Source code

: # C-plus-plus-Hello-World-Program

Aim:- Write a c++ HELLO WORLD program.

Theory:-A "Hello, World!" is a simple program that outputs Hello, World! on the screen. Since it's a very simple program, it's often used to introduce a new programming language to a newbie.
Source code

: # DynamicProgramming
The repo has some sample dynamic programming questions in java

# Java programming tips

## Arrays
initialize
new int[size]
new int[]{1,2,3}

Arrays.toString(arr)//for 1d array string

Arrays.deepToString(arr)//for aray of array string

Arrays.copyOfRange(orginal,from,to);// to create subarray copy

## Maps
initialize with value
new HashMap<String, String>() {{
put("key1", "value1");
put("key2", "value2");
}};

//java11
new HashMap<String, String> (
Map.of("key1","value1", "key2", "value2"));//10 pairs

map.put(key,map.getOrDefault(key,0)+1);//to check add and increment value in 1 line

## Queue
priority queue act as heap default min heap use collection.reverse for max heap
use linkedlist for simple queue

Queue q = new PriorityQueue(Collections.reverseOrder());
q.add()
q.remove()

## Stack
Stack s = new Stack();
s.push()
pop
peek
--
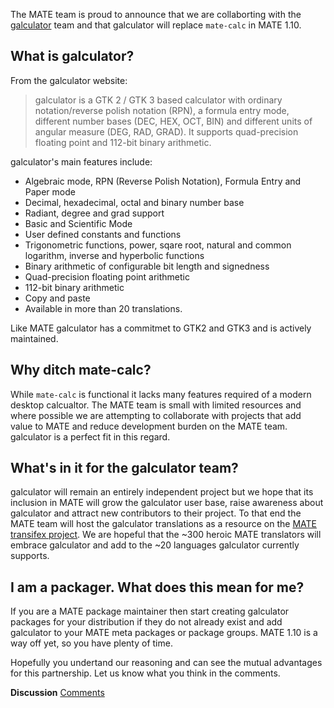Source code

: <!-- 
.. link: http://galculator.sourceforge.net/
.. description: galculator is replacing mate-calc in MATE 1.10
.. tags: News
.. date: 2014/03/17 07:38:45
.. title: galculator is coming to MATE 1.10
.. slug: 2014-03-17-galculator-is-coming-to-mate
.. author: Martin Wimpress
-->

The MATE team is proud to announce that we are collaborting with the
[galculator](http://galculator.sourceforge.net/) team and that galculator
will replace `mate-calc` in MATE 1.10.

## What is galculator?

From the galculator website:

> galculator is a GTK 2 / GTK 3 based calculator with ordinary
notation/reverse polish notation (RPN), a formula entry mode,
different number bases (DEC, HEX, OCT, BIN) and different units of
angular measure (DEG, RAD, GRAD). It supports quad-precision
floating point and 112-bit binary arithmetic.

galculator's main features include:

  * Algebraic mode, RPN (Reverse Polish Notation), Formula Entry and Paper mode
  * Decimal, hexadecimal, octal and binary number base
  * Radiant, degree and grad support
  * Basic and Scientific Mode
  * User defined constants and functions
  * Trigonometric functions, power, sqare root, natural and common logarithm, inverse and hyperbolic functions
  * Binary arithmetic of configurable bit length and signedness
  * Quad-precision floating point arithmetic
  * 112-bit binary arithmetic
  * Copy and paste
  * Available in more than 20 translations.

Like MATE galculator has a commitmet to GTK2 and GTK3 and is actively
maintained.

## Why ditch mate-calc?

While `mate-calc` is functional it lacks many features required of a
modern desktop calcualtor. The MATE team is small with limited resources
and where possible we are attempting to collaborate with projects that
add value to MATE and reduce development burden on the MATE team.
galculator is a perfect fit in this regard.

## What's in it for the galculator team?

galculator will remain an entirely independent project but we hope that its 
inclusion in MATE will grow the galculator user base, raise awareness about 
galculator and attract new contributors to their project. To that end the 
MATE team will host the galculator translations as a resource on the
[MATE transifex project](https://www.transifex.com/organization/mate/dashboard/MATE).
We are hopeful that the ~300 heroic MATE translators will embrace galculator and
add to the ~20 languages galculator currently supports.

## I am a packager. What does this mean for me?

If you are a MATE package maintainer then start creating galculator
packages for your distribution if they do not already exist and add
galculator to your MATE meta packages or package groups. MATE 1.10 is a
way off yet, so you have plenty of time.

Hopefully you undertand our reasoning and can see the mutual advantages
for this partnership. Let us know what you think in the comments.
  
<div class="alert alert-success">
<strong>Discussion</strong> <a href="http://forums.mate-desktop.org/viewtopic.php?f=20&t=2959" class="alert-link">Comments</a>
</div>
...
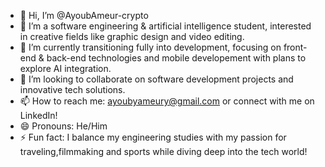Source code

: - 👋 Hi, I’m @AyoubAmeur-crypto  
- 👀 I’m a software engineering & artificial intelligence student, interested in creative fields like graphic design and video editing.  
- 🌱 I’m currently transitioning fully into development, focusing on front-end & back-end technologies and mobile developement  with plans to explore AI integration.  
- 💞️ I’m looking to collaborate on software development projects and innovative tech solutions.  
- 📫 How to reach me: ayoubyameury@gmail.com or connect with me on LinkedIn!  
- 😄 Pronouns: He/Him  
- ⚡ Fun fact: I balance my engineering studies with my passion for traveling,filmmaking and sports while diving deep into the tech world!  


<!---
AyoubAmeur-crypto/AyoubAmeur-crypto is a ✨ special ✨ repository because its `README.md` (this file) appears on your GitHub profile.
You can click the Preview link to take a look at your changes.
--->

**ACTIVITY**
Report every line of the data above that contains the string "precision" by copying it in full.

**SOLUTION FOR THIS EXERCISE**
angular measure (DEG, RAD, GRAD). It supports quad-precision
  * Quad-precision floating point arithmetic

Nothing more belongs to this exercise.